Священник положил пальцы на рычажок приемника. Прежде чем его повернуть, он минуту помедлил. Да, подумал доктор Пларр, есть своя прелесть в том, чтобы не знать самого худшего. Я еще никогда не говорил больному раком, что у него нет надежды.
Голос произнес столь же равнодушно, как если бы передавал бюллетень биржевых курсов:
– Главное полицейское управление сообщает: «Вчера в семнадцать часов человек, отказавшийся себя назвать, был арестован при попытке сесть на паром, отплывавший к парагвайскому берегу. Он пытался бежать, бросившись в реку, но был застрелен полицейскими. Труп вытащили из воды. Беглец оказался водителем грузовика с консервной фабрики Бергмана. Его не было на работе с понедельника – кануна того дня, когда похитили британского консула. Его зовут Диего Корредо, возраст тридцать пять лет. Холост. Полагают, что опознание его личности будет способствовать поимке других участников банды. Считают, что похитители все еще находятся в пределах провинции, и сейчас их энергично разыскивают. Командующий 9-й пехотной бригадой предоставил в распоряжение полиции роту парашютистов».

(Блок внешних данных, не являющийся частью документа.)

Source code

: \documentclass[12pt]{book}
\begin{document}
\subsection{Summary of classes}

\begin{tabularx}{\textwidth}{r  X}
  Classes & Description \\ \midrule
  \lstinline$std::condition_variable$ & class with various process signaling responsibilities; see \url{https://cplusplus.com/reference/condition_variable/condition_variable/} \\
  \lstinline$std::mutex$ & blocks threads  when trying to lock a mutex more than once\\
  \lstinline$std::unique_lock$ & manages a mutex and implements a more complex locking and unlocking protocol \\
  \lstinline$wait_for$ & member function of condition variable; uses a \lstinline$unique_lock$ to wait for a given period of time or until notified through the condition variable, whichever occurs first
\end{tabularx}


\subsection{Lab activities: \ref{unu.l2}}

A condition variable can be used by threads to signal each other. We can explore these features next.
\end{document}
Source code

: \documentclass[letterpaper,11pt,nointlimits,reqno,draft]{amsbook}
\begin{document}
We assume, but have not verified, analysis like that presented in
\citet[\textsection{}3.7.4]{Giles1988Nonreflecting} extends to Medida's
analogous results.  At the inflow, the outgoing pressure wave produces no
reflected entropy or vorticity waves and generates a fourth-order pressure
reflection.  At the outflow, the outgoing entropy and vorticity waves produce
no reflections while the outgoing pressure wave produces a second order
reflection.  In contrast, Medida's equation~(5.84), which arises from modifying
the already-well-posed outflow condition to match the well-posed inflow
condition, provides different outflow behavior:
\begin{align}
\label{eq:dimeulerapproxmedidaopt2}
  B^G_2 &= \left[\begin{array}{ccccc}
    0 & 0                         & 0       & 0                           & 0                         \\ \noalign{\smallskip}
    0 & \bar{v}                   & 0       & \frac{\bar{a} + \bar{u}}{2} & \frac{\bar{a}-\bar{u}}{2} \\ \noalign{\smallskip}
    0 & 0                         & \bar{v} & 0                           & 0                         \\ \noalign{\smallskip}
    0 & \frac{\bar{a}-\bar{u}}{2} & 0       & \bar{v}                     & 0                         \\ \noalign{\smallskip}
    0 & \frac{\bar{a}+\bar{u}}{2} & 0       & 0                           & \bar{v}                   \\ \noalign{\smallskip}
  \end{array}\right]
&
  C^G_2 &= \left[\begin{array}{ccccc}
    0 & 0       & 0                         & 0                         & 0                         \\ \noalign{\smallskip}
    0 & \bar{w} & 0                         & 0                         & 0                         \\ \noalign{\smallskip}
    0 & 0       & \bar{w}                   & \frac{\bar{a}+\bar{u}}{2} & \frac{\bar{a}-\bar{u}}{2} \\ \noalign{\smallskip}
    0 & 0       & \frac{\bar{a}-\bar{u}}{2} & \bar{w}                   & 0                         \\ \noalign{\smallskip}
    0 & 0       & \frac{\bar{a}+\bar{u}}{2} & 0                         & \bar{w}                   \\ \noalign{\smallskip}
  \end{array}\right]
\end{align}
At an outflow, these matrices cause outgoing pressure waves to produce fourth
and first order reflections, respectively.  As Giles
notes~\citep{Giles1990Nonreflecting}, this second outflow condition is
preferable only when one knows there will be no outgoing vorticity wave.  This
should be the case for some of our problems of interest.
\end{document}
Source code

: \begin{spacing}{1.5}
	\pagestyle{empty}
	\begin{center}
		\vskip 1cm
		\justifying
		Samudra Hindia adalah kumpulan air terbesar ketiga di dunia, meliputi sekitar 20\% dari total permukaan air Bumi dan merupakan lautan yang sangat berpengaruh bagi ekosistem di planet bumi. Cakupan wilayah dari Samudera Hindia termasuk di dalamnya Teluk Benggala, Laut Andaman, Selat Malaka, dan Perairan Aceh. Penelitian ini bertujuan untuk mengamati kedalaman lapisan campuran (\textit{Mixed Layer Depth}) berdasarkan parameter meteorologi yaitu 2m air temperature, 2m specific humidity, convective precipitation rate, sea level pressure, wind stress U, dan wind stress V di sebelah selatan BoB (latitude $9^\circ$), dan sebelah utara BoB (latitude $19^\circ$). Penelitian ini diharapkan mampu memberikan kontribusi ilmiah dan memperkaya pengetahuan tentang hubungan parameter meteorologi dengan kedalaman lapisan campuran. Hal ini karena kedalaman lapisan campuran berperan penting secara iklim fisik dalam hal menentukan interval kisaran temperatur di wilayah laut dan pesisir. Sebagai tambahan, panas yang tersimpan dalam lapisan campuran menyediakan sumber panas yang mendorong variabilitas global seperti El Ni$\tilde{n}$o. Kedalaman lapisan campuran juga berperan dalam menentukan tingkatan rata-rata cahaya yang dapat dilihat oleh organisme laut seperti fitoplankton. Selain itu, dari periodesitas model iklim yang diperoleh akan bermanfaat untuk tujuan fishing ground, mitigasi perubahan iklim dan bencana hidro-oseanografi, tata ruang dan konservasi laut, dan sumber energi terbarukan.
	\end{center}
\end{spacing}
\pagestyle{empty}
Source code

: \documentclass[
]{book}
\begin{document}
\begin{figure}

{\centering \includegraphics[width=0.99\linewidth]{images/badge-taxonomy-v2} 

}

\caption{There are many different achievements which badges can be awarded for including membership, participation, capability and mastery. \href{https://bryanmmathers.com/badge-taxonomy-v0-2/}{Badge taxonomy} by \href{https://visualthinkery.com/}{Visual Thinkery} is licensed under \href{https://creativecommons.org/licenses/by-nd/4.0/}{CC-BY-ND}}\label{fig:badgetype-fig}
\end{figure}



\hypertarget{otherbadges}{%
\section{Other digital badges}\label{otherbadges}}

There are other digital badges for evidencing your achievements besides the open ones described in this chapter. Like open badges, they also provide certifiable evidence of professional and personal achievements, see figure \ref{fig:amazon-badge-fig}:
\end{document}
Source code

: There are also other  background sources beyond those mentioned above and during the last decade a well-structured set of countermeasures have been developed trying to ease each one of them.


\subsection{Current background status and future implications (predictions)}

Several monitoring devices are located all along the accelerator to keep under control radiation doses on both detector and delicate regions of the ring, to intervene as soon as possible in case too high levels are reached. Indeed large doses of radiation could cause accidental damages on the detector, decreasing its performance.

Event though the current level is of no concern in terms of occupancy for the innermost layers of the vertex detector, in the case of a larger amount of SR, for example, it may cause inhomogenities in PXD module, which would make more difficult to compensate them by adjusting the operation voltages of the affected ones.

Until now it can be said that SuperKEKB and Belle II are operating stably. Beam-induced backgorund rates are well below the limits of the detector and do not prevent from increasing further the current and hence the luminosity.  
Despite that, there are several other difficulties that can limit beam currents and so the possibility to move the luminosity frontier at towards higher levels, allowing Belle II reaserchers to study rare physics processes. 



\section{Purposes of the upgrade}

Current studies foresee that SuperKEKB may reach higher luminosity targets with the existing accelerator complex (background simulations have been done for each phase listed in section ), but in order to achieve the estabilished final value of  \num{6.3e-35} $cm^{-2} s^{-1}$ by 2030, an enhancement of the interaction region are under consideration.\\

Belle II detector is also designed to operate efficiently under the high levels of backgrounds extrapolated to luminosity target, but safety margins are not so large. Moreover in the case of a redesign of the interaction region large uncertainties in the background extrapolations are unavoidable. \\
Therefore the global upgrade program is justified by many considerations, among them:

– Ваше счастье, что его не успели допросить, – сказал доктор Пларр. – Не думаю, чтобы на данном этапе Перес стал бы с ним миндальничать.
Пабло ответил:
– Они очень скоро дознаются, кто были его друзья. Еще год назад я работал на той же фабрике. Все знали, что мы приятели.
Диктор снова заговорил об аргентинской футбольной команде. Во время ее выступлений в Барселоне произошли беспорядки, ранено двадцать человек.
Отец Ривас разбудил Мигеля и послал его сменить на посту Акуино, а когда Акуино вернулся, старый спор разгорелся с новой силой. Марта приготовила безымянное варево, которое она подавала вот уже два дня. Интересно, уж не вкушал ли отец Ривас это блюдо ежедневно всю свою семейную жизнь, подумал доктор Пларр, впрочем, оно, вероятно, было не хуже того, что он привык есть в бедняцком квартале Асунсьона.
Размахивая ложкой, Акуино требовал немедленно застрелить Чарли Фортнума.
– Они же убили Диего!
Чтобы хоть на время от них избавиться, доктор Пларр понес в соседнюю комнату тарелку с похлебкой. Чарли Фортнум взглянул на нее с отвращением.
– Я бы не отказался от хорошей отбивной, – сказал он, – но они, должно быть, боятся, что я воспользуюсь ножом для побега.
– Все мы едим то же самое, – сказал доктор Пларр. – Жаль, что здесь нет Хэмфриса. Это еще больше возбудило бы его аппетит к гуляшу в Итальянском клубе.
– «В чем бы ни была твоя вина, пищу всем дают одну и ту же».
– Это цитата?
– Это стихотворение Акуино… Что нового?
– Человек по имени Диего пытался бежать в Чако, но полиция его застрелила.
– Десять негритят пошли купаться в море, и вот – осталось девять. Следующая очередь моя?
– Не думаю. Ты ведь единственный козырь в их игре. Даже если полиция обнаружит это убежище, она побоится атаковать, пока ты жив.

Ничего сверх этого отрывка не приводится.